First Impressions

Sun Oct 1 00:54:06 PDT 2006

Chad J > wrote:

> I read that FAQ at the bottom of this post, and didn't see anything 
> about accessing strings by codepoint.  Maybe you mean a different FAQ 
> here, in which case, could I have a link please?  I've been to the 
> unicode site before and all I remember was being confused and having a 
> hard time finding the info I wanted :(

I meant http://www.unicode.org/faq/utf_bom.html#12

> Also I still am not sure exactly what a code point is.  And that FAQ at 
> the bottom used the word "surrogate" a lot; I'm not sure about that one 
> either.

Code point is the closest thing to a "character", although it might take 
more than one Unicode code point to represent a single Unicode grapheme.

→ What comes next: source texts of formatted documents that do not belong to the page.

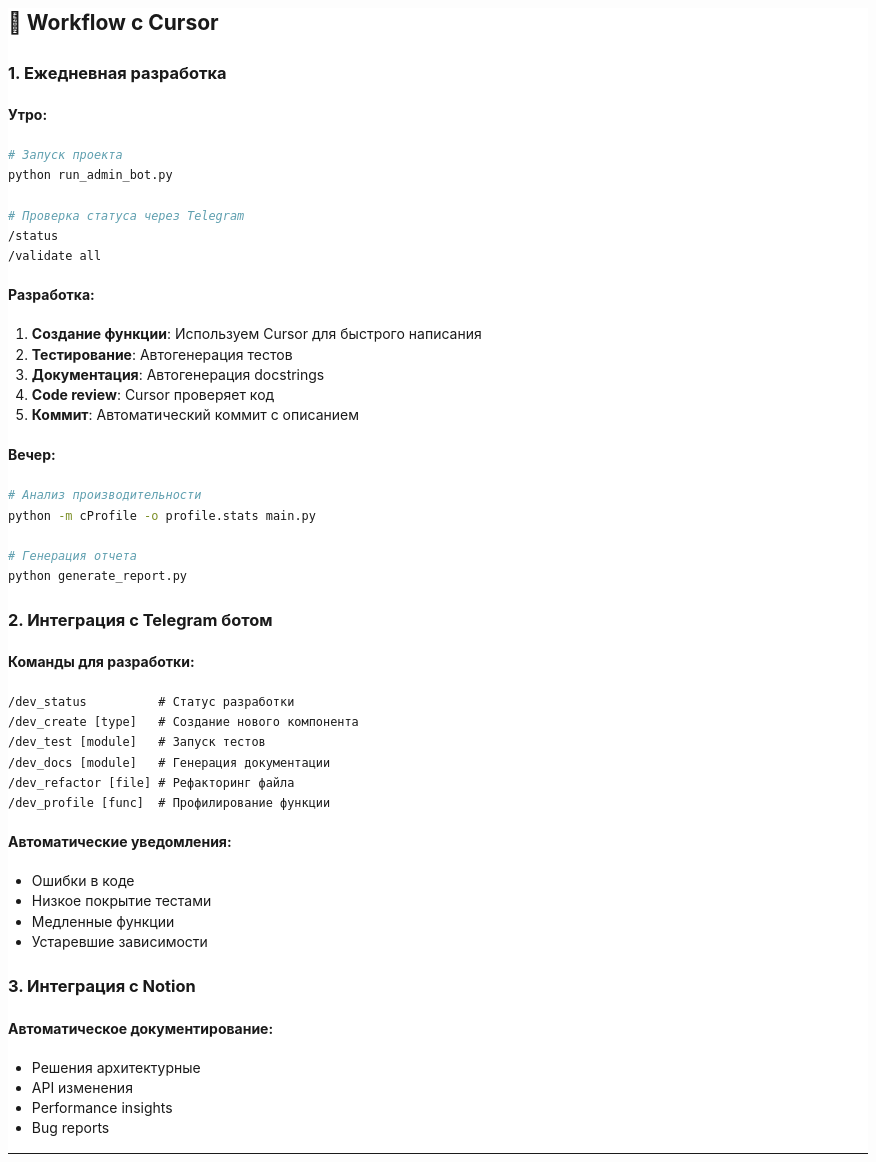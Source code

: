 
## 🔄 Workflow с Cursor

### 1. **Ежедневная разработка**

#### Утро:
```bash
# Запуск проекта
python run_admin_bot.py

# Проверка статуса через Telegram
/status
/validate all
```

#### Разработка:
1. **Создание функции**: Используем Cursor для быстрого написания
2. **Тестирование**: Автогенерация тестов
3. **Документация**: Автогенерация docstrings
4. **Code review**: Cursor проверяет код
5. **Коммит**: Автоматический коммит с описанием

#### Вечер:
```bash
# Анализ производительности
python -m cProfile -o profile.stats main.py

# Генерация отчета
python generate_report.py
```

### 2. **Интеграция с Telegram ботом**

#### Команды для разработки:
```
/dev_status          # Статус разработки
/dev_create [type]   # Создание нового компонента
/dev_test [module]   # Запуск тестов
/dev_docs [module]   # Генерация документации
/dev_refactor [file] # Рефакторинг файла
/dev_profile [func]  # Профилирование функции
```

#### Автоматические уведомления:
- Ошибки в коде
- Низкое покрытие тестами
- Медленные функции
- Устаревшие зависимости

### 3. **Интеграция с Notion**

#### Автоматическое документирование:
- Решения архитектурные
- API изменения
- Performance insights
- Bug reports

---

Surrogates are used with UTF-16, to represent "too large" code points...
i.e. they always occur in "surrogate pairs", which combine to a single

> When you say char[] isn't a nice format, I wasn't thinking about having 
> the string class I mentioned earlier store the data ONLY as char[].  It 
> might be wchar[].  Or dchar[].  Then it would be automatically converted 
> between the two either at compile time (when possible) or dynamically at 
> runtime (hopefully only when needed).  So if someone throws a Chinese 
> character literal at it, there is a very big clue there to use UTF32 or 
> something that can store all of the characters in a uniform width sort 
> of way, to speed indexing.  Algorithms could be used so that a program 
> 'learns' at runtime what kind of strings are dominating the program, and 
> uses algorithms optimized for those.  Maybe this is a bit too complex, 
> but I can dream, hehe.

Actually I said that dchar[] (i.e. UTF-32) wasn't ideal, but anyway...
(UTF-8 or UTF-16 is preferrable, for the reasons in the UTF FAQ above)

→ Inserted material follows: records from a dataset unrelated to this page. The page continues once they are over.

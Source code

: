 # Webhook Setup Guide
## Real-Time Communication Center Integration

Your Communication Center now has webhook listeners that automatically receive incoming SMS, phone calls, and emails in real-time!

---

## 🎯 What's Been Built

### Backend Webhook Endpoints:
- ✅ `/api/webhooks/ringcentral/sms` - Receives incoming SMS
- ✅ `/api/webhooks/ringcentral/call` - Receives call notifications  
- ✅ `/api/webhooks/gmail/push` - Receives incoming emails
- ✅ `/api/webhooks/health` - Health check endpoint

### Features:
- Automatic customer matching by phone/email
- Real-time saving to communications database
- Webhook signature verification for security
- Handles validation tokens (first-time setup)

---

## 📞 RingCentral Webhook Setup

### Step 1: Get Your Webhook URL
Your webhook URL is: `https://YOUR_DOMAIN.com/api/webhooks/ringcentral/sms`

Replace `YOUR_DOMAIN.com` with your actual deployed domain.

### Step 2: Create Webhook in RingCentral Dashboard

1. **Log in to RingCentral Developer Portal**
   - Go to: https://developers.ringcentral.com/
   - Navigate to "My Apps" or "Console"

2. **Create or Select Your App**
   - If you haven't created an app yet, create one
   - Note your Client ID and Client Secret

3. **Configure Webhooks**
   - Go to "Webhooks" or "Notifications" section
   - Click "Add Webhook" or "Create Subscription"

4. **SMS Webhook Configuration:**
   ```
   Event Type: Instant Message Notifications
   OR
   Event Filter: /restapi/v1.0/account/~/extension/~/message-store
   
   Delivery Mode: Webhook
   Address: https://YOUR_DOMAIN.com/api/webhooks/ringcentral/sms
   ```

We already have char[] as the string default in D, but most models for
a String class uses wchar[] (i.e. UTF-16), for instance Mango or Java:
* http://mango.dsource.org/classUString.html (uses the ICU lib)
* http://java.sun.com/j2se/1.5.0/docs/api/java/lang/String.html

All formats do use Unicode, so converting from one UTF to another is 
mostly a question of memory/performance and not about any data loss.
However, it is not converted at compile time (without using templates)
so mixing and matching different representations is somewhat of a pain.

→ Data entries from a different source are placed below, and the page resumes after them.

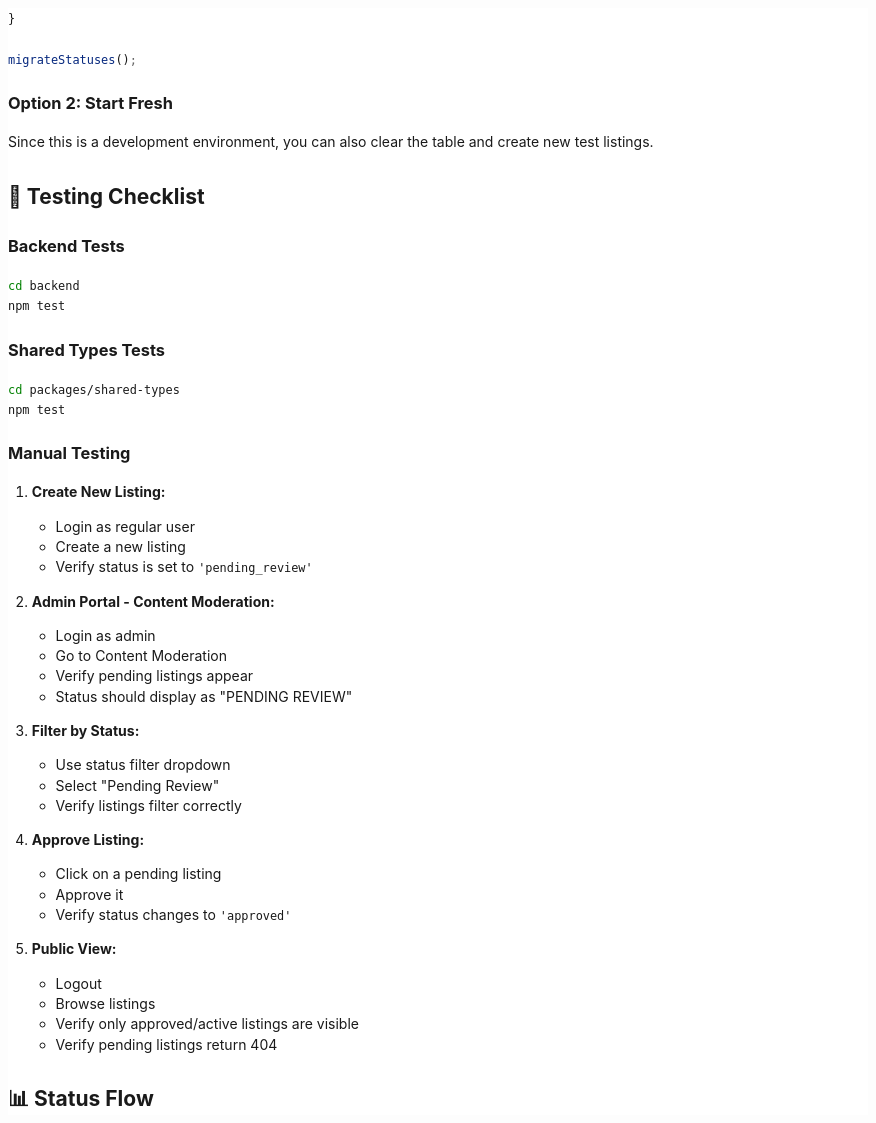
 ```javascript
}

migrateStatuses();
```

### Option 2: Start Fresh
Since this is a development environment, you can also clear the table and create new test listings.

## 🧪 Testing Checklist

### Backend Tests
```bash
cd backend
npm test
```

### Shared Types Tests
```bash
cd packages/shared-types
npm test
```

### Manual Testing

1. **Create New Listing:**
   - Login as regular user
   - Create a new listing
   - Verify status is set to `'pending_review'`

2. **Admin Portal - Content Moderation:**
   - Login as admin
   - Go to Content Moderation
   - Verify pending listings appear
   - Status should display as "PENDING REVIEW"

3. **Filter by Status:**
   - Use status filter dropdown
   - Select "Pending Review"
   - Verify listings filter correctly

4. **Approve Listing:**
   - Click on a pending listing
   - Approve it
   - Verify status changes to `'approved'`

5. **Public View:**
   - Logout
   - Browse listings
   - Verify only approved/active listings are visible
   - Verify pending listings return 404

## 📊 Status Flow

I think that char[] for string and wchar[] for String are good defaults.

> My impression has gone from being quite scared of UTF to being not so 
> worried, but only for myself.  D seems to be good at handling UTF, but 
> only if someone tells you to never handle strings as arrays of 
> characters.  Unfortunately, the first thing you see in a lot of D 
> programs is "int main( char[][] args )" and there are some arrays of 
> characters being used as strings.  This also means that some array 
> capabilities like indexing and the braggable slicing are more dangerous 
> than useful for string handling.  It's a newbie trap.

It is, since it isn't really "arrays of characters" but "arrays of code 
units". What muddies the waters further is that sometimes they're equal.
That is, with ASCII characters each character fits into a a D char unit.
Without surrogates, each character (from BMP) fits into one wchar unit.

However, all code that handles the shorter formats should be prepared to 
handle non-ASCII (for UTF-8) and surrogates (for UTF-16), or use UTF-32:
bool isAscii(char c) { return (c <= 0x7f); }
bool isSurrogate(wchar c) { return (c >= 0xD800 && c <= 0xDFFF); }

But a warning that D uses multi-byte strings might be in order, yes...
Another warning that it only supports UTF-8 platforms* might also be ?

--anders

* "main(char[][] args)" does not work for any non-UTF consoles,
   as you will get invalid UTF sequences for the non-ASCII chars.